Hayatını karikatürcü olarak sürdürmek istediği için 1910’da diplomatik kariyerini bırakıp İstanbul’a yerleşti. Cem adlı haftalık mizah dergisini çıkarmaya başladı. Karikatürlerinde tahttan indirilen II.Abdülhamid’i eleştirdiği gibi, İttihat ve Terakki Partisi‘nin ileri gelenlerini ve diğer siyasetçileri de sert biçimde eleştirdi. Başyazarlığı üstlenen Refik Halit, kendisine yazılarıyla eşlik etti. Dergi, yalnız İstanbul’da on iki binin üzerinde tiraj yapmıştı.
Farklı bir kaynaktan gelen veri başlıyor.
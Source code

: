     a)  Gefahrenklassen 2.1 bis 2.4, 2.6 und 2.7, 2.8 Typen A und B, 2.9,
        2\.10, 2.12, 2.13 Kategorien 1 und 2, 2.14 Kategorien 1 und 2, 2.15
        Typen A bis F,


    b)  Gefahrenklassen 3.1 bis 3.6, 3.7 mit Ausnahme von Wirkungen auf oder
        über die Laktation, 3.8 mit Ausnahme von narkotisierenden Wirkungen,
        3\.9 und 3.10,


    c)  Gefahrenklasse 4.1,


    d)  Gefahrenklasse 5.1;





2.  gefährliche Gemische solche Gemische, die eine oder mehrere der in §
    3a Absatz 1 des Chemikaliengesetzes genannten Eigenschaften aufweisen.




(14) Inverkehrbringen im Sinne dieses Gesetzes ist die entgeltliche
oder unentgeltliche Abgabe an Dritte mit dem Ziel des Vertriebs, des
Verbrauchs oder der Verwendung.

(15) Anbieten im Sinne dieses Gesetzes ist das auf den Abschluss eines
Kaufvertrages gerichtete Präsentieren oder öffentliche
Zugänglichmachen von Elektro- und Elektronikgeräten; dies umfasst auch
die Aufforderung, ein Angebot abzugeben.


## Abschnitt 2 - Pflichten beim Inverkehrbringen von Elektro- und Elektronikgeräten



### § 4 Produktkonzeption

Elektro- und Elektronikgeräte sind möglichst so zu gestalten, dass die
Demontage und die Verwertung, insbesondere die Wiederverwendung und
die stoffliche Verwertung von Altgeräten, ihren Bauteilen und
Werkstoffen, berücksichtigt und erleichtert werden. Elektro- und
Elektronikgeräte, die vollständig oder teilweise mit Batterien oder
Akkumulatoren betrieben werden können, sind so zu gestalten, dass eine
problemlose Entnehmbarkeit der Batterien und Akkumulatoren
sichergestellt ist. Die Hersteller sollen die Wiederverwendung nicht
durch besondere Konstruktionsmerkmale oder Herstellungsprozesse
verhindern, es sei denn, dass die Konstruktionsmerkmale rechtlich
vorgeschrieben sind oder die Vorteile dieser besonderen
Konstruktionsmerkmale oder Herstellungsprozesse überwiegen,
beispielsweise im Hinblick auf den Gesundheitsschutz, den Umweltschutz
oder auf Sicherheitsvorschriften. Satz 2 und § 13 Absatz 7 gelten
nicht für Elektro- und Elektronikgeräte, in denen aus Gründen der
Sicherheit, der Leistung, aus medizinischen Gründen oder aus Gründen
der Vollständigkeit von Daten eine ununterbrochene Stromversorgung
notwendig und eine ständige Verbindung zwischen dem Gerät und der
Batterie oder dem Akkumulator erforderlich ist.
Balkan Savaşı yenilgisinin ardından dergiyi kapatıp İzmir’e, sonra Avrupa’ya gitti. On yıllık aradan sonra 1922’de Refik Halit Karay’ın çıkardığı Aydede dergisinin ilk sayısının kapağında “Hayat Bir Zar Oyunudur“ üst başlıklı bir karikatürü yayınlanmıştı. Kurtuluş Savaşı yıllarında İstanbul’a döndü. 1921-1925 yıllarında Sanayi-i Nefise Mektebi’nde müdürlük yaptı. İnas Sanayi-i Nefise Mektebi, onun müdürlüğü zamanında, Maarif Nezareti’nin kararıyla lağvedilerek mektebin erkek kısmıyla birleştirildi. 1924 yılında okulun Cumhuriyet önemindeki ilk yönetmeliği hazırlandı. Cem, 1925 yılında okulun müdürlüğünden ayrıldı.
Cem Dergisi 1927 yılında yeniden yayımlamaya başladı. 10 Aralık 1927 tarihli sayıda yayımlanan “Ah bir vergisiz memleket olsa“ karikatürü nedeniyle, sonra da müstehcen görülen bir başka karikatürü nedeniyle yargılandı. İki davadan da aklandı. 1928’de davalar sürerken dergisinin yayınını 33. sayıda durdurdu. Dört ay kadar sonra, Harf İnkılâbı’nın ardından yeniden çıkarma girişiminde bulundu; 34. sayıyı yeni harflerle çıkardı. Cem dergisinin son sayısını 2 Mayıs 1929’da yayımladı. Kimilerine göre artık çağın gerisinde kaldığı için, kimilerine göre de Atatürk’ün isteği ile dergiyi kapatmıştı.
Cemil Cem, bir süre İstanbul Belediye Şehir Meclisi üyeliği yaptı. Ardından evine çekildi; resim ve tarımla uğraştı. Bu dönemde yaptığı “Meşrutiyet Ricali Veliefendi Çayırında” adlı büyük pano, Türk resim sanatının en kalabalık grup portrelerinden birisi oldu. Bu pano, İstanbul Resim ve Heykel Müzesi’nde bulunuyor. İçeriğinde Meşrutiyet devrinin hükûmet, fikir ve sanat adamlarını resimleri yer alıyor.
9 Nisan 1950’de İstanbul’un Moda semtinde adını taşıyan sokaktaki evinde kalp yetmezliği sonucu öldü.
1989’da Turgut Çeviker’in hazırladığı albümü “Silah ve Meşale” adıyla yayımlanmıştı.